Atlantik yaptırımları ve saldırıları ülkelerin ticaretinin ve turizminin daha da gelişmesini önlüyor. Ülke ekonomilerini çökerterek bölge refahını aşağı çekiyor. Türkiye komşularıyla ticaretini geliştiremediği için Avrupa ağırlıklı bir dış ticaret ve turizm kıskacına alınıyor. Bunun yanında ham madde ve enerji kaynakları bakımından zengin komşulara sahip Türkiye'nin uygun koşullarda bu tedariki sağlayarak üretimini kuvvetlendirilmesine ket vuruluyor.
YAPTIRIMLARIN ETKİSİ KATLAMALI
Yaptırımlar bir yandan döviz kullanımını engellenmesi ve ülke rezervlerine el konulması gibi uygulamalarla ticaretin önünü tıkarken diğer yandan da ülke ekonomilerine hasar vererek alım gücünü düşürüyor. Yine ülkelerin para birimlerini istikrarsız hale getirerek milli paralarla ticaretin zorlaştırılmasına neden olunurken, yaptırımlar yüzünden altyapılarını geliştiremeyen ülkelerin üretim güçleri azalıyor. Her ne kadar Batı, insani konularda yaptırımları gevşek tuttuğu algısı yaratsa da bu ülkelerin finans sistemlerine yönelik kısıtlamalar, şirketlerin yaptırım uygulanan ülkelere yönelik ticarette “Yaptırım kapsamına alınır mıyız?” yaklaşımını benimsemesine neden oluyor. Son dönemde Rusya Federasyonu'na yönelik yaptırımlarda, ilişkilerin gelişmesinden yana olan birçok şirketin, ABD yaptırımlarının hedefi olma korkusuyla temkinli davrandığı görülüyor.
İRAN İLE KAYIP YÜZDE 74
ABD, İran'a yönelik yaptırımları ile bu ülkenin petrol satışını engelleyerek dövize erişimini kısıtladı. Türkiye, komşusu İran'ın ihtiyaç duyduğu birçok ürünü tedarik ederek kendi ihtiyacı olan petrolü buradan sağlayabilecekken yaptırımlar yüzünden iki ülke arasındaki ticaret hacmi sınırlı kaldı. 2021 yılında İran'dan 2.8 milyar dolarlık ithalat yapıldı. Bu ülkeye ihracatımız ise 2.7 milyar dolar oldu. 2012 yılında bu ülkeden ithalatımız 11.9 milyar dolar, İhracatımız da 9.9 milyar dolardı. Yaptırımlar sonrası iki ülke arasındaki dış ticaret geçen dokuz yıllık dönemde yüzde 74 oranında azaldı. Bununla birlikte uzmanlar, bu kış yaşadığımız doğal gaz kesintisi sorununun da İran'a yönelik Batı yaptırımları yüzünden,
"ülkenin altyapısını geliştiremediği için tüketimin arttığı dönemlerde yeterli tedarik sağlayamadığından" kaynaklandığını bildirdiler.

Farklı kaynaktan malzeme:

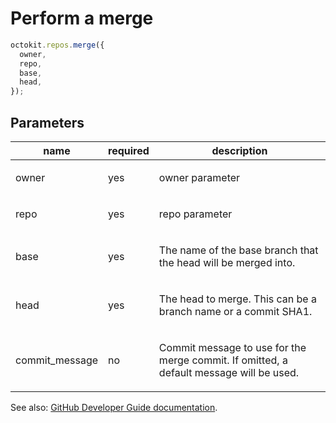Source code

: # Perform a merge

```js
octokit.repos.merge({
  owner,
  repo,
  base,
  head,
});
```

## Parameters

<table>
  <thead>
    <tr>
      <th>name</th>
      <th>required</th>
      <th>description</th>
    </tr>
  </thead>
  <tbody>
    <tr><td>owner</td><td>yes</td><td>

owner parameter

</td></tr>
<tr><td>repo</td><td>yes</td><td>

repo parameter

</td></tr>
<tr><td>base</td><td>yes</td><td>

The name of the base branch that the head will be merged into.

</td></tr>
<tr><td>head</td><td>yes</td><td>

The head to merge. This can be a branch name or a commit SHA1.

</td></tr>
<tr><td>commit_message</td><td>no</td><td>

Commit message to use for the merge commit. If omitted, a default message will be used.

</td></tr>
  </tbody>
</table>

See also: [GitHub Developer Guide documentation](endpoint.documentationUrl).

IRAK DALGALI AMA İSTİKRARLI
İran'ın yanında Türkiye'nin ticaretinin önemli bir kısmını yaptığı bir başka ülke ise Irak. 1990-2003 yılları arasında İran’a yönelik yaptırımlar devredeydi. 1. Körfez Savaşı sonrasında Irak’ın petrol gelirinin harcanması BM iznine bağlandı. Birçok ürüne yaptırım uygulandı ve ihracatı yasaklandı. Bunun sonucu olarak Irak’a ihracatımız 5 milyar dolardan 25 milyon dolara kadar düştü. 1999 yılında sınır ticareti kapsamında uygulamaya konulan “Türk Protokolü” ile artmaya başladı. Ancak 2003 yılında ABD’nin Irak’ı işgal etmesi üzerine yine Türk ekonomisi büyük kayıplara uğradı. Yaptırımlar nedeniyle Irak’taki kaybımız alternatif maliyetlerle birlikte 100 milyar dolara kadar yükseldi.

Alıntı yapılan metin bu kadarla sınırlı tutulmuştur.